Source records
━━━━━━━━━━━━━━━━━━━━━━━━━━━━━━

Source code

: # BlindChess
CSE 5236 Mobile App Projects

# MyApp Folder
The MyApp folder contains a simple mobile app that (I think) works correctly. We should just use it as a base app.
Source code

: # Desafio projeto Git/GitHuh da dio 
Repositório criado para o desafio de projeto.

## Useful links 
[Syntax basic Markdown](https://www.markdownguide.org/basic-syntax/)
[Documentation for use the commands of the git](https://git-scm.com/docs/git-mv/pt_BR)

━━━━━━━━━━━━━━━━━━━━━━━━━━━━━━

Working from the entries above, return all lines that contain "https".

[Syntax basic Markdown](https://www.markdownguide.org/basic-syntax/)
[Documentation for use the commands of the git](https://git-scm.com/docs/git-mv/pt_BR)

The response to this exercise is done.